Items from a dataset:
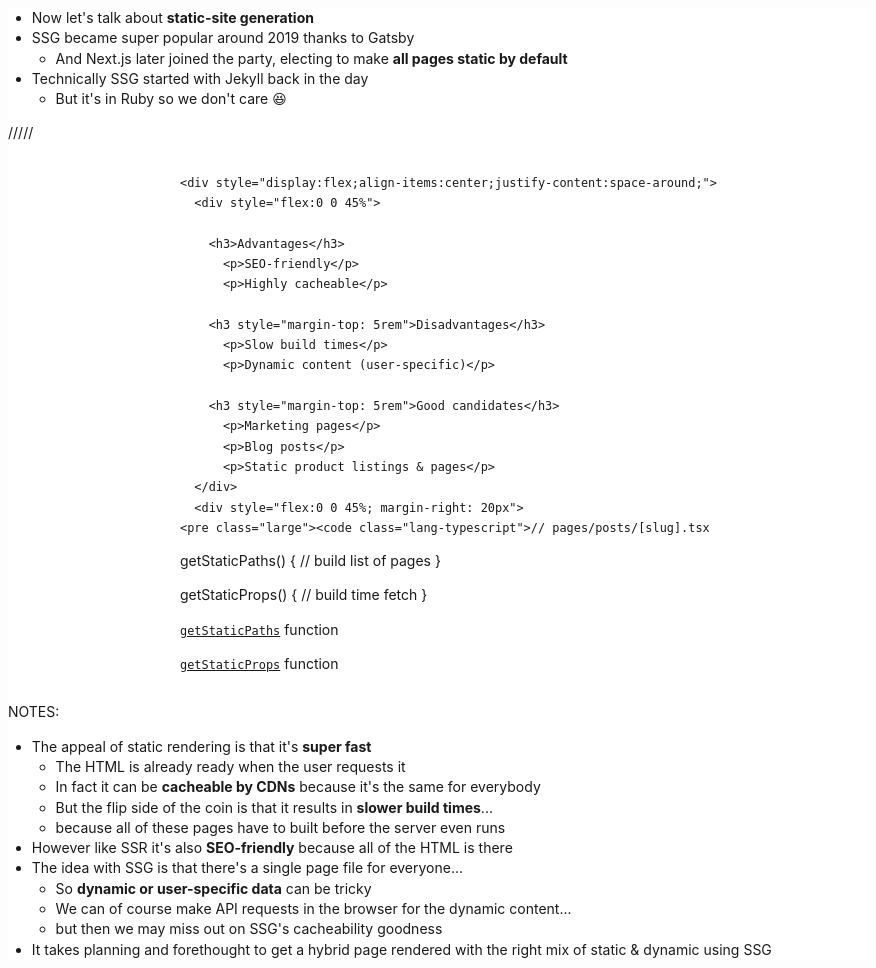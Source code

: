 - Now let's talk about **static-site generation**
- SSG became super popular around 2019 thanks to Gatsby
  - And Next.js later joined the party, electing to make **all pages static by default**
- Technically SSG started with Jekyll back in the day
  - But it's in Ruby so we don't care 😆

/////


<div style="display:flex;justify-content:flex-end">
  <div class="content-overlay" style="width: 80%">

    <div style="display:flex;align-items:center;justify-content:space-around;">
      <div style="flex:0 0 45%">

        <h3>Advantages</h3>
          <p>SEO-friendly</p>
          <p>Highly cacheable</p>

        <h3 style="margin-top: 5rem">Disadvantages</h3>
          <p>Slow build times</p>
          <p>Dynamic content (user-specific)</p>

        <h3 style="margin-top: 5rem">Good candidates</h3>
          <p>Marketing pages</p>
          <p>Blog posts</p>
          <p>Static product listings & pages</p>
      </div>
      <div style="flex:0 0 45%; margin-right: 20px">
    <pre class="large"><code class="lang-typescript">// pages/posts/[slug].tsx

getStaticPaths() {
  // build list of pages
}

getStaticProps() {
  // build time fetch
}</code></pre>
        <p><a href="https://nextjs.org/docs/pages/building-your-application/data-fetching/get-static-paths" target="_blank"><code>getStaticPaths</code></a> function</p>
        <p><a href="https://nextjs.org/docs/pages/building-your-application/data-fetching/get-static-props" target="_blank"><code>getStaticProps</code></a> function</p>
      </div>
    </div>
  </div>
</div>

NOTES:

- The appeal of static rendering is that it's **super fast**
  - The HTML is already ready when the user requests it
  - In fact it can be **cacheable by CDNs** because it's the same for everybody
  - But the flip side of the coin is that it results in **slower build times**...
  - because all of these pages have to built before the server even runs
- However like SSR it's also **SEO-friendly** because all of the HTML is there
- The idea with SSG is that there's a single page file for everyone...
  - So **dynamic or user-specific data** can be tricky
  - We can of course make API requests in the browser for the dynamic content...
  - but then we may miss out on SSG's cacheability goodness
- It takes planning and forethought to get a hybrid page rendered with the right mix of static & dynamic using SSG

...

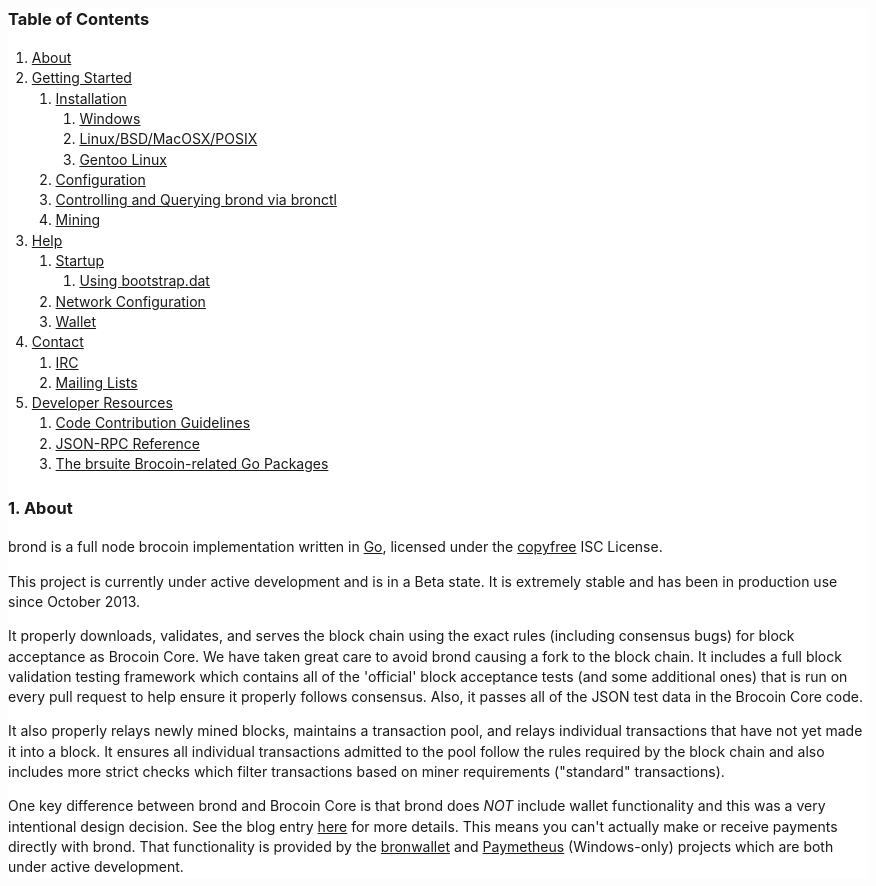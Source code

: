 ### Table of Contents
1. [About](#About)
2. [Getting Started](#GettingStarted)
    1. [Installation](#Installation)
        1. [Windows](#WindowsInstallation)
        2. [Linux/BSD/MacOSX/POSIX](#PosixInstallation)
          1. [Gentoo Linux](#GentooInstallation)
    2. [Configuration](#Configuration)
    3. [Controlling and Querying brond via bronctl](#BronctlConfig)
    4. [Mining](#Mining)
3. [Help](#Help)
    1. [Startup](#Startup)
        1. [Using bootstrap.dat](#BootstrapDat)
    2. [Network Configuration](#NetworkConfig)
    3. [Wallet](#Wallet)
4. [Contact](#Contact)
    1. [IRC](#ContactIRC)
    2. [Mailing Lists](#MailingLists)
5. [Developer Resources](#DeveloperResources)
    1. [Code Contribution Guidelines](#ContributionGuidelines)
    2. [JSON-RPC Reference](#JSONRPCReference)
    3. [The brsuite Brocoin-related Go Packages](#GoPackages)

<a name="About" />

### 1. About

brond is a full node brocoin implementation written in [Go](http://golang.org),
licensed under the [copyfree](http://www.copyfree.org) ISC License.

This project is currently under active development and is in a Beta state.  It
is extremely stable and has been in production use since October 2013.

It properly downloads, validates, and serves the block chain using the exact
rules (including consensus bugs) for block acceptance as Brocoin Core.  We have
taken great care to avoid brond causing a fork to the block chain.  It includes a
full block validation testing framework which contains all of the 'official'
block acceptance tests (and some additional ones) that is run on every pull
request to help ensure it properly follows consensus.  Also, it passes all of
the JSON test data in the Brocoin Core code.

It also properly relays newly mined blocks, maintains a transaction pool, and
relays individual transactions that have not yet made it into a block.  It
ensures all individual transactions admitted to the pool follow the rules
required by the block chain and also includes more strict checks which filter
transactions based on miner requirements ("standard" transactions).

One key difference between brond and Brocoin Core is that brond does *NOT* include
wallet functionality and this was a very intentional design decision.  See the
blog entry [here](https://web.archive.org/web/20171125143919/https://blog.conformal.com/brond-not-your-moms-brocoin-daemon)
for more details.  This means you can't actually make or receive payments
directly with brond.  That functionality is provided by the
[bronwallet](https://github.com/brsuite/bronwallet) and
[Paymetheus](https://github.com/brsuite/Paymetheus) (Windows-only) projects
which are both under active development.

--

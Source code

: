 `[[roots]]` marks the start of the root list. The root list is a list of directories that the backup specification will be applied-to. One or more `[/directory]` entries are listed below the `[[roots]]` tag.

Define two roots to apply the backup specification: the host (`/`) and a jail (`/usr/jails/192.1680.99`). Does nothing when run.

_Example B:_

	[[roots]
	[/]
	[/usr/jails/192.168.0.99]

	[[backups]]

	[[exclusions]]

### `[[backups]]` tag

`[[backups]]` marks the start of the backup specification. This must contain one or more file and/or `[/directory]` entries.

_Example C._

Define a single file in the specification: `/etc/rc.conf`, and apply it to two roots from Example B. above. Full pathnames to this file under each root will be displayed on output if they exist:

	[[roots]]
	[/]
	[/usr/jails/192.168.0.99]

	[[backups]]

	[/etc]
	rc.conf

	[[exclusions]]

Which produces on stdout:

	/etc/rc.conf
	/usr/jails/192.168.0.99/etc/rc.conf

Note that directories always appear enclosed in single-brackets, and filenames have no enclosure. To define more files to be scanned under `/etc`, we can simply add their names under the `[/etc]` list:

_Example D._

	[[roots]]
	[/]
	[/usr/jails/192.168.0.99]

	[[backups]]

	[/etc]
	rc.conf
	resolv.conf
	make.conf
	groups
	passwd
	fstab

ASSIGNMENT: The required answer is each line of the data in which the word "your" appears.

ANSWER BELOW:
        <p><a href="https://nextjs.org/docs/pages/building-your-application/data-fetching/get-static-paths" target="_blank"><code>getStaticPaths</code></a> function</p>
        <p><a href="https://nextjs.org/docs/pages/building-your-application/data-fetching/get-static-props" target="_blank"><code>getStaticProps</code></a> function</p>
blog entry [here](https://web.archive.org/web/20171125143919/https://blog.conformal.com/brond-not-your-moms-brocoin-daemon)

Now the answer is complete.